Not only is there a wall of glass facing the ocean, but above it are row upon row of glass panes through which the sun or moon can pour.
One might assume the owners are engineers or architects? But no, they just had a bold idea.
Bobbie is a former primary school teacher and Don started as a teacher (that’s how they met), but went on to become a lawyer and then a wastewater company owner.
“The home was originally built in 1963 and we have extensively remodelled it over a long period of time,” he said with a chuckle. “At one point, we began to remodel what we’d already remodelled.”
The one-acre garden is another large and ongoing project — “This year we’re doing mulch,” he said — which has taken shape over the decades and is being featured on the Victoria Conservatory of Music’s garden tour on Mother’s Day weekend (see sidebar).
It contains more than 100 rhodos and azaleas, two ponds, meandering pathways, a broad patio at the back of house with a row of large awnings, and two viewing decks down by the 60 metres of waterfront.

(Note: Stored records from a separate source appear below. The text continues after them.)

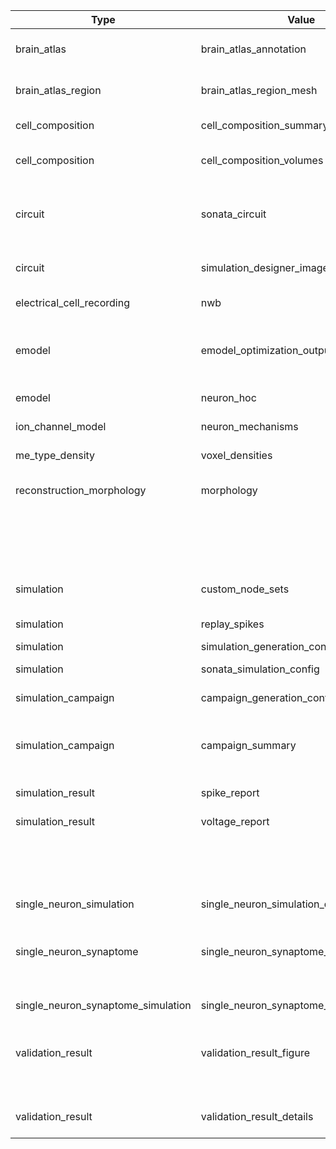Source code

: | Type                                  | Value                                             | Content-Type       | Suffix          | Description                                                                      |
| ------------------------------------- | ------------------------------------------------- | ------------------ | --------------- | -------------------------------------------------------------------------------- |
| brain_atlas                           | brain_atlas_annotation                            | application/nrrd   | .nrrd           | Brain atlas annotation nrrd volume.                                              |
| brain_atlas_region                    | brain_atlas_region_mesh                           | application/obj    | .obj            | Brain atlas region mesh geometry object.                                         |
| cell_composition                      | cell_composition_summary                          | application/json   | .json           | Region/mtype/etype densities summary                                             |
| cell_composition                      | cell_composition_volumes                          | application/json   | .json           | mtype/etype voxel densities composition                                          |
| circuit                               | sonata_circuit                                    | N/A                | N/A (directory) | SONATA circuit, but have a circuit_config.json in the root of the directory      |
| circuit                               | simulation_designer_image                         | image/png          | .png            | Circuit image used by simulation designer GUI                                    |
| electrical_cell_recording             | nwb                                               | application/nwb    | .nwb            | Electrophysiological timeseries data                                             |
| emodel                                | emodel_optimization_output                        | application/json   | .json           | Electrical model optimized parameters, and electrical feature: values and scores |
| emodel                                | neuron_hoc                                        | application/hoc    | .hoc            | Electrical model NEURON template                                                 |
| ion_channel_model                     | neuron_mechanisms                                 | application/mod    | .mod            | Ionic mechanisms file                                                            |
| me_type_density                       | voxel_densities                                   | application/nrrd   | .nrrd           | Morpho-electric cell voxel densities                                             |
| reconstruction_morphology             | morphology                                        | application/asc    | .asc            | Morphology in Neurolucida ASCII format                                           |
|                                       |                                                   | application/swc    | .swc            | Morphology in SWC format                                                         |
|                                       |                                                   | application/x-hdf5 | .h5             | Morphology in HDF5 format                                                        |
| simulation                            | custom_node_sets                                  | application/json   | .json           | Node set groups for regions, mtypes, etc.                                        |
| simulation                            | replay_spikes                                     | application/x-hdf5 | .h5             |                                                                                  |
| simulation                            | simulation_generation_config                      | application/json   | .json           |                                                                                  |
| simulation                            | sonata_simulation_config                          | application/json   | .json           | Simulation SONATA configuration                                                  |
| simulation_campaign                   | campaign_generation_config                        | application/json   | .json           | Campaign configuration                                                           |
| simulation_campaign                   | campaign_summary                                  | application/json   | .json           | Summary of generated campaign listing all created simulation configs             |
| simulation_result                     | spike_report                                      | application/x-hdf5 | .h5             | Simulation spikes report                                                         |
| simulation_result                     | voltage_report                                    | application/x-hdf5 | .h5             | Simulation voltage report                                                        |
|                                       |                                                   | application/nwb    | .nwb            | Simulation voltage report in NWB format                                          |
| single_neuron_simulation              | single_neuron_simulation_data                     | application/json   | .json           | single neuron simulation configuration and timeseries output                     |
| single_neuron_synaptome               | single_neuron_synaptome_config                    | application/json   | .json           | single neuron synaptome configuration                                            |
| single_neuron_synaptome_simulation    | single_neuron_synaptome_simulation_data           | application/json   | .json           | single neuron synaptome simulation configuration and timeseries output           |
| validation_result                     | validation_result_figure                          | application/pdf    | .pdf            | Validation result figure, pdf                                                    |
|                                       |                                                   | application/png    | .png            | Validation result figure, png (legacy)                                           |
| validation_result                     | validation_result_details                         | text/plain         | .txt            | Log and details about the validation execution                                   |
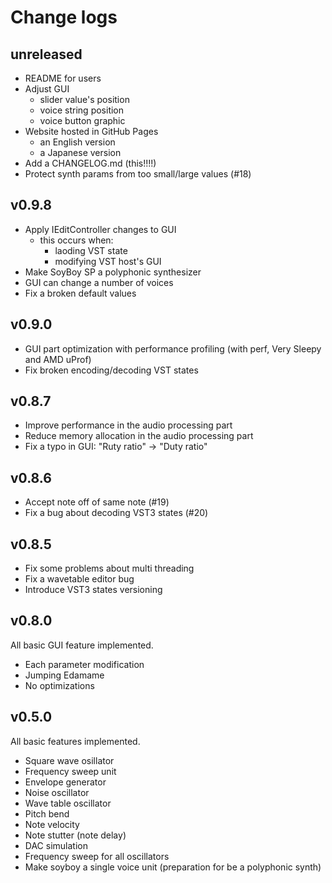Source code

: # Change logs

## unreleased

- README for users
- Adjust GUI
    - slider value's position
    - voice string position
    - voice button graphic
- Website hosted in GitHub Pages
    - an English version
    - a Japanese version
- Add a CHANGELOG.md (this!!!!)
- Protect synth params from too small/large values (#18)

## v0.9.8

- Apply IEditController changes to GUI
    - this occurs when:
        - laoding VST state
        - modifying VST host's GUI
- Make SoyBoy SP a polyphonic synthesizer
- GUI can change a number of voices
- Fix a broken default values

## v0.9.0

- GUI part optimization with performance profiling (with perf, Very Sleepy and AMD uProf)
- Fix broken encoding/decoding VST states

## v0.8.7

- Improve performance in the audio processing part
- Reduce memory allocation in the audio processing part
- Fix a typo in GUI: "Ruty ratio" -> "Duty ratio"

## v0.8.6

- Accept note off of same note (#19)
- Fix a bug about decoding VST3 states (#20)

## v0.8.5

- Fix some problems about multi threading
- Fix a wavetable editor bug
- Introduce VST3 states versioning

## v0.8.0

All basic GUI feature implemented.

- Each parameter modification
- Jumping Edamame
- No optimizations

## v0.5.0

All basic features implemented.

- Square wave osillator
- Frequency sweep unit
- Envelope generator
- Noise oscillator
- Wave table oscillator
- Pitch bend
- Note velocity
- Note stutter (note delay)
- DAC simulation
- Frequency sweep for all oscillators
- Make soyboy a single voice unit (preparation for be a polyphonic synth)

“When we first moved here in 1971 there was just a huge lawn, and at the bottom of the garden, a lot of brambles, blackberries and wild roses so thick we couldn’t get down to the beach.”
But Don was added that was good, as it meant they didn’t have to fix somebody else’s mistakes or re-create the landscape. They could design and build from the ground up. “This is where I spent all my Saturdays when I was still working.”
Now he and Bobbie spend time almost every day in the garden, and a helper comes for three hours a week to mow lawns and do a few chores.
It was not easy to find a builder who could manifest what the Johannessens envisioned for the ocean side of their house.
“It took years to find the right person, and I was busy working at the time and didn’t get round to it. … So it was something we did when I retired.”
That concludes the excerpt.